Agency and Structure in Public Health

Public health is widely contingent upon the correlation between two major effectors. For all individuals, there exists an intercession of personal agency and social structure. Between these two considerations rests the individual, whose agency endows her with the ability to make clear and self-guided decisions and to maintain control over her own life. This individual, however, bound to the conditions and pressures of a society and cultural context, must also recognize the impact of structures such as economy, family and ethnicity.

In order to address the consequences of an imbalance between these two forces, this discussion will consider three public health issues as they are impacted by such factors as ethnicity and social class. Here, we can detect a distinct relationship between such factors and the sense of agency or vulnerability to structure found in varying subject groups. HIV/AIDS is a public issue which has some distinct relationships to gender and ethnic groups, owing to the manners in which it can be contracts.

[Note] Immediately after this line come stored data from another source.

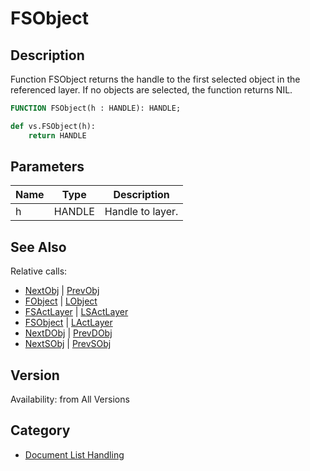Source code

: # FSObject

## Description
Function FSObject returns the handle to the first selected object in the referenced layer. If no objects are selected, the function returns NIL.

```pascal
FUNCTION FSObject(h : HANDLE): HANDLE;
```

```python
def vs.FSObject(h):
    return HANDLE
```

## Parameters
|Name|Type|Description|
|---|---|---|
|h|HANDLE|Handle to layer.|

## See Also
Relative calls:
* [NextObj](NextObj.md) | [PrevObj](PrevObj.md)
* [FObject](FObject.md) | [LObject](LObject.md)
* [FSActLayer](FSActLayer.md) | [LSActLayer](LSActLayer.md)
* [FSObject](FSObject.md)  | [LActLayer](LActLayer.md)
* [NextDObj](NextDObj.md) | [PrevDObj](PrevDObj.md)
* [NextSObj](NextSObj.md) | [PrevSObj](PrevSObj.md)

## Version
Availability: from All Versions

## Category
* [Document List Handling](../Categories/Document%20List%20Handling.md)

For an example, the perception of the public for needle drug use, which is decidedly critical and even criminalizing, represents a structure that may often obstruct AIDS prevention for the vulnerable group considered. The historical unwillingness of the public to view or treat drug addiction with compassion has helped to limit the agency of needle-drug users, instigating a greater vulnerability to HIV/AIDS. Indeed, the article by Anderson helps to reinforces this problem, noting that “from the beginning, New York’s experimental needle exchange chem. like so many other public health initiatives aimed at controlling HIV infection—was controversial, a focus for fear, frustration, and political maneuvering in the city. ” (Anderson, 1506) So many structural pressures above and beyond the individual control of needle drug users has helped to keep them disenfranchised, worsening what could be a treatable public health concern. This is demonstrative of public perception, within which the HIV/AIDS epidemic has been viewed by many, especially here in America, as a problem which has diminished in impact due to its lowered presence with mainstream groups.

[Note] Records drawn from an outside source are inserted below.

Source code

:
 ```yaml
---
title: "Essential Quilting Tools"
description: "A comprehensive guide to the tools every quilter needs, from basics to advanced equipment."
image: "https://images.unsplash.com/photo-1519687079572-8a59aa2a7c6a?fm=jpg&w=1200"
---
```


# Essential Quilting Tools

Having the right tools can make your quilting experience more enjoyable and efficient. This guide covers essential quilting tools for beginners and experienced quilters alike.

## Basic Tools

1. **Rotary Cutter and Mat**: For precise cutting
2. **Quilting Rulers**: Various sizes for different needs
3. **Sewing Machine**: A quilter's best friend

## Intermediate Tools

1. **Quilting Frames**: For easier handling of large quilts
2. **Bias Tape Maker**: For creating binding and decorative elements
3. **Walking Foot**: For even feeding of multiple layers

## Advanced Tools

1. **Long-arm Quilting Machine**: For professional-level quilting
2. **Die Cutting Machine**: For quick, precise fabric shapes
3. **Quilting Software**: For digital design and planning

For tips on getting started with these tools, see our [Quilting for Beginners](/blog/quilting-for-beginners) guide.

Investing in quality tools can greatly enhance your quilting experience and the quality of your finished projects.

This is at least the case relative to a decade ago when the deadly virus/syndrome began to make headway in public awareness. However, on both a domestic and international level, the AIDS crisis has taken on a number of new dimensions in the intervening time. One of the most troubling and underrepresented of these has been the decidedly greater impact which the crisis has had on women and non-whites. As a result, the World Health Organization has recently adopted a campaign initiative to expand on efforts at educating particularly vulnerable groups of women.

Though the AIDS crisis came into awareness during the late seventies as an epidemic to which homosexual men were particularly predisposed, there has been a dramatic shift in the onset of the disease in various populations. While there has been an overall declination in the occurrence of new cases of men with HIV/AIDS as a percentage of the total population in the decade and a half since public organizations had begun elucidating the virus’s demographic proclivities, women have experienced a contrary trend.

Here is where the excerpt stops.